Witnesses in the two-week Fuentes Ramírez trial, shortly before Tony Hernández’s sentencing, told of Hernández accepting bribes from Fuentes Ramírez and other traffickers from his time as a presidential candidate up through at least 2019.
It was during that trial that Assistant U.S. Attorney Jacob Gutwillig said an accountant had heard Juan Orlando Hernández say he wanted to “shove the drugs right up the noses of the gringos.’”
Also during the Fuentes Ramírez trial, Devis Leonel Rivera Maradiaga, former leader of the Cachiros cartel, testified that he had sent $250,000 to Juan Orlando Hernández in 2012 through his sister in exchange for protection of his smuggling business and to avoid extradition. An accountant testified that he twice witnessed Hernández receiving bribes from Fuentes Ramírez in 2013.
WHAT HAS HERNÁNDEZ SAID?
Each time the allegations have been made by U.S. prosecutors, Hernández has strenuously denied any illegal activity and dismissed his accusers as drug traffickers seeking revenge against him by making up stories.
Just before the decision was read in court Wednesday night — it had already leaked to local media — Hernández circulated a video thanking those had defended him and continued to stand by him. He repeated his assertion the allegations were revenge by the drug traffickers he had battled during his administration and said he was proud of his record in office.
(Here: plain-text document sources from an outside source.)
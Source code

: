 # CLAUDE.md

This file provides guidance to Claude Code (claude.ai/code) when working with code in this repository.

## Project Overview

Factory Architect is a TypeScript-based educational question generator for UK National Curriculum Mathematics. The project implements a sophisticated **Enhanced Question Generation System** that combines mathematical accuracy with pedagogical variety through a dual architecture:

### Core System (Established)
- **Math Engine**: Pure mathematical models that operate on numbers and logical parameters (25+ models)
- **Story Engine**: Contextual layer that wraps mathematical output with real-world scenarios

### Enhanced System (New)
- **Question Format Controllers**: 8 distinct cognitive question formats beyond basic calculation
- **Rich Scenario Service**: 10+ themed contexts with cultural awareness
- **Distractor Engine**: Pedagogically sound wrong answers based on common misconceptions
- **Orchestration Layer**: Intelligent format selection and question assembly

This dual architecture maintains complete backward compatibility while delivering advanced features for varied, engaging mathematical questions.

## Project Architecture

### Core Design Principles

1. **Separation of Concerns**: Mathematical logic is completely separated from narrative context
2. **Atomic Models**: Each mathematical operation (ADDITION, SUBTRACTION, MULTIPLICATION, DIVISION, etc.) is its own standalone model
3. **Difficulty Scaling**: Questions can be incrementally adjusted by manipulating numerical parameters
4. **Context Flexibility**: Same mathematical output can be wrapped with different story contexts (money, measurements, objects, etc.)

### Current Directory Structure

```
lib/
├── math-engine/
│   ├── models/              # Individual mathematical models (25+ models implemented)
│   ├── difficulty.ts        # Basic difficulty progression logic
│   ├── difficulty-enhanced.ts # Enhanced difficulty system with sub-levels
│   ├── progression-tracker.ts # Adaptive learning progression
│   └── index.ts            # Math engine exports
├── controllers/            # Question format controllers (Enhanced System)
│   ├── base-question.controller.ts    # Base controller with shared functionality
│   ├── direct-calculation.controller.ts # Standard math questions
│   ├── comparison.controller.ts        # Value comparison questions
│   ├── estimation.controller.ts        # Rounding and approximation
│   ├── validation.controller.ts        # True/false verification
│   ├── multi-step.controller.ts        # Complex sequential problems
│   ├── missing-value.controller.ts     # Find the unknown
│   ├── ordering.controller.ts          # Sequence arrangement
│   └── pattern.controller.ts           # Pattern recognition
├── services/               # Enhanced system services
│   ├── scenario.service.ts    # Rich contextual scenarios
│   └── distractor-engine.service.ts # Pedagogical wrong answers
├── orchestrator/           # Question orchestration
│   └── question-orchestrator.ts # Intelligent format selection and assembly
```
He also took issue with the court process.
“There is an enormous difference between the way you are judged in the United States and here because the two systems are very different,” Hernández said. “The (extradition) treaty speaks of irrefutable, conclusive evidence, and that has not come in this request.”
HOW SOON COULD HERNÁNDEZ BE EXTRADITED?
Hernández’s lawyers have three days to file an appeal, which would be heard by the full Supreme Court of Justice. Experts say its decision could come within days and if approved, extradition would follow almost immediately.